Bradley Edwards was the prime suspect in the deaths of Jane Rimmer, Ciara Glennon (above) and Sarah Spiers when police surrounded his home in Perth’s east on December 22, 2016
“The secret guy actually said, ‘I just saw some kids messing around with the car in the front. You might want to take a look at it.’
Bradley Edwards said, “Yes, thanks for the warning,” went outside, checked the doors of his car and all his belongings and went back inside.
“Within a few minutes we had our team assembled and we were off.”
It was Mr. Bowler’s job to break into the building through the front door.
“I punched through the front door,” he said. ‘The front door opened like a salon door.
‘The top half was broken open and the bottom half was left. It was an old wooden door, so it just rotated. So I ended up taking it apart into little pieces of wood.
“We got through it pretty quickly and then held him at gunpoint in the hallway, right through the front door.”
According to Mr Bowler, by the time police had stormed the house, Edwards was “on the floor on the carpet in the hallway, tied up face down.”
Retired police officer Todd Bowler said the operation to arrest Edwards was planned so that he would not have time to resist or destroy evidence that might be in his home (above).
So far everything had gone according to plan as other officers entered through the back and cleared every room of the house.

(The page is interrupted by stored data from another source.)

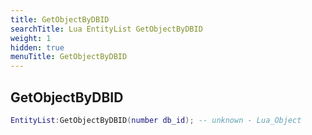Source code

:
 ```yaml
---
title: GetObjectByDBID
searchTitle: Lua EntityList GetObjectByDBID
weight: 1
hidden: true
menuTitle: GetObjectByDBID
---
```

## GetObjectByDBID
```lua
EntityList:GetObjectByDBID(number db_id); -- unknown - Lua_Object
```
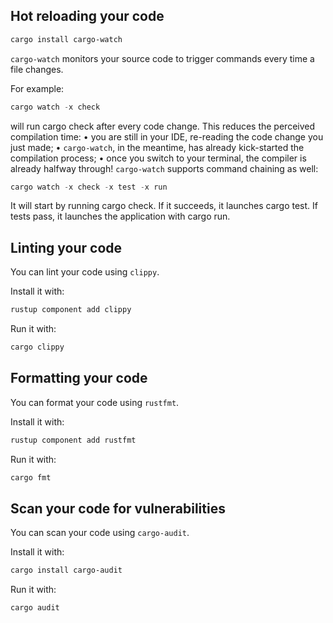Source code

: ## Hot reloading your code

```powershell
cargo install cargo-watch
```

`cargo-watch` monitors your source code to trigger commands every time a file changes.

For example:

```powershell
cargo watch -x check
```

will run cargo check after every code change.
This reduces the perceived compilation time:
• you are still in your IDE, re-reading the code change you just made;
• `cargo-watch`, in the meantime, has already kick-started the compilation process;
• once you switch to your terminal, the compiler is already halfway through!
`cargo-watch` supports command chaining as well:

```powershell
cargo watch -x check -x test -x run
```

It will start by running cargo check.
If it succeeds, it launches cargo test.
If tests pass, it launches the application with cargo run.

## Linting your code

You can lint your code using `clippy`.

Install it with:

```powershell
rustup component add clippy
```

Run it with:

```powershell
cargo clippy
```

## Formatting your code

You can format your code using `rustfmt`.

Install it with:

```powershell
rustup component add rustfmt
```

Run it with:

```powershell
cargo fmt
```

## Scan your code for vulnerabilities

You can scan your code using `cargo-audit`.

Install it with:

```powershell
cargo install cargo-audit
```

Run it with:

```powershell
cargo audit
```
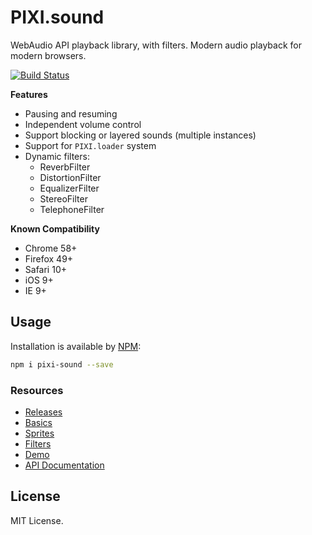# PIXI.sound

WebAudio API playback library, with filters. Modern audio playback for modern browsers. 

[![Build Status](https://travis-ci.org/pixijs/pixi-sound.svg?branch=master)](https://travis-ci.org/pixijs/pixi-sound)

**Features**

* Pausing and resuming
* Independent volume control
* Support blocking or layered sounds (multiple instances)
* Support for `PIXI.loader` system
* Dynamic filters:
    * ReverbFilter
    * DistortionFilter
    * EqualizerFilter
    * StereoFilter
    * TelephoneFilter

**Known Compatibility**

* Chrome 58+
* Firefox 49+
* Safari 10+
* iOS 9+
* IE 9+

## Usage

Installation is available by [NPM](https://npmjs.org):

```bash
npm i pixi-sound --save
```

### Resources

* [Releases](https://github.com/pixijs/pixi-sound/releases)
* [Basics](https://pixijs.github.io/pixi-sound/examples/index.html)
* [Sprites](https://pixijs.github.io/pixi-sound/examples/sprites.html)
* [Filters](https://pixijs.github.io/pixi-sound/examples/filters.html)
* [Demo](https://pixijs.github.io/pixi-sound/examples/demo.html)
* [API Documentation](https://pixijs.github.io/pixi-sound/docs/index.html)

## License

MIT License.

Mr Bowler said most offenders were “not very lippy” when TRG members pointed firearms at them, but sometimes they “get brave again” once they are away.

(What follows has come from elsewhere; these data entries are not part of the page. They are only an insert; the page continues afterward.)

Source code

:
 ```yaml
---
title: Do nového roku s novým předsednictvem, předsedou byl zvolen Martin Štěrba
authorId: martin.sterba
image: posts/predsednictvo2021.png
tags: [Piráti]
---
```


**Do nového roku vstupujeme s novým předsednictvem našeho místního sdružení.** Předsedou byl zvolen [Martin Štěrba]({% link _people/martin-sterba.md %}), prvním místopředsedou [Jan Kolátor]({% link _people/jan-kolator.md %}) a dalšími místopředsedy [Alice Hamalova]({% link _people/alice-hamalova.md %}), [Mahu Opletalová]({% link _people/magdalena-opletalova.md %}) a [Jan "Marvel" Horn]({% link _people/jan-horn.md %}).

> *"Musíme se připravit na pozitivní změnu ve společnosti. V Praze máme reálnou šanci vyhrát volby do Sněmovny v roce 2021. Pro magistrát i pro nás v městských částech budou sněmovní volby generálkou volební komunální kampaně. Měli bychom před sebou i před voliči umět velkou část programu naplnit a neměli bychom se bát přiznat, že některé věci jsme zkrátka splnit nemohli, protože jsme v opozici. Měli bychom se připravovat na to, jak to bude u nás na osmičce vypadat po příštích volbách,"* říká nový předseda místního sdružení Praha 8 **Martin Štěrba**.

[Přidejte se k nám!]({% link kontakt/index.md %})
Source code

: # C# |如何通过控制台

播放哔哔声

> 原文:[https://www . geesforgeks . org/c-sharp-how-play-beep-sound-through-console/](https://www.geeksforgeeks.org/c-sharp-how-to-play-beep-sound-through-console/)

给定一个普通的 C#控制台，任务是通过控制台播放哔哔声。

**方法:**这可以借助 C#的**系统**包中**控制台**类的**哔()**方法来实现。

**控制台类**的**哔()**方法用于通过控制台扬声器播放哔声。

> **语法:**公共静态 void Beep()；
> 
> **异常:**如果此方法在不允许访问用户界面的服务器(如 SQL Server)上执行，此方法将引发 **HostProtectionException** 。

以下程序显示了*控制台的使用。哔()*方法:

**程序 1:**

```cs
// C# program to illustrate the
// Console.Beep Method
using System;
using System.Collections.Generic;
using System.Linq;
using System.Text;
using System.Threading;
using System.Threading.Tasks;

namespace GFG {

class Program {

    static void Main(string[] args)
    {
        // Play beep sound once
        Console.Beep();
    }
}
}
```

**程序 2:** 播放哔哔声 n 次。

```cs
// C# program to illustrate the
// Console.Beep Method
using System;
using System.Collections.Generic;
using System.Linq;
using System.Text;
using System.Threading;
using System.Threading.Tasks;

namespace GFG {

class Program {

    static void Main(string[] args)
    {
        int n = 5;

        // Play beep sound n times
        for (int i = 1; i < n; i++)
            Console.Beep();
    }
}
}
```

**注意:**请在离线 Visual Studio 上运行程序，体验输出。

Edwards’ reaction, especially for someone who had never been held at gunpoint, was unlike anything Mr. Bowler had ever seen.
“He sat on the carpet for about four or five minutes while we stood over him with guns. We just wanted to make sure he didn’t do anything,” Bowler said in the podcast.
“And then he just stuck his head up and said, ‘So what’s this all about?’
“We just told him, ‘Mate, detectives will be here shortly. Keep your mouth shut, they will talk to you when they get here.’
“He said, ‘Fair enough’ and put his head back on the carpet.”
Mr Bowler said Edwards’ heart rate did not appear to exceed 50 beats per minute.
“He was just very calm and very peculiar in that way,” he told the podcast.
Todd Bowler (above) was a member of Western Australia’s Tactical Response Group when he was called to participate in Edwards’ arrest, twenty years after his killing spree began
Edwards was charged the following day with the murders of Mrs Rimmer and Mrs Glennon. He was charged with Ms Spiers’ murder in February 2018.
In October 2019, he pleaded guilty to five other charges relating to sexual assaults on an 18-year-old woman in Huntingdale in 1988 and a 17-year-old at Karrakatta Cemetery in 1995.
In June 2020, after a seven-month trial, Judge Stephen Hill found Edwards guilty of the murders of Ms Rimmer and Ms Glennon, but not guilty of the murder of Ms Spiers.
Judge Hill said it was more likely than not that Edwards had also murdered Ms Spiers and sentenced him in December 2020 to life imprisonment with a minimum term of 40 years.
Mr Bowler, who left the police force shortly after helping to arrest Edwards, said it was satisfying to end his tenure by capturing the Claremont serial killer.
“I would be surprised if anyone ever wanted to parole him because you would have to put your name next to that person,” he said. “So I don’t think he’ll be gone.”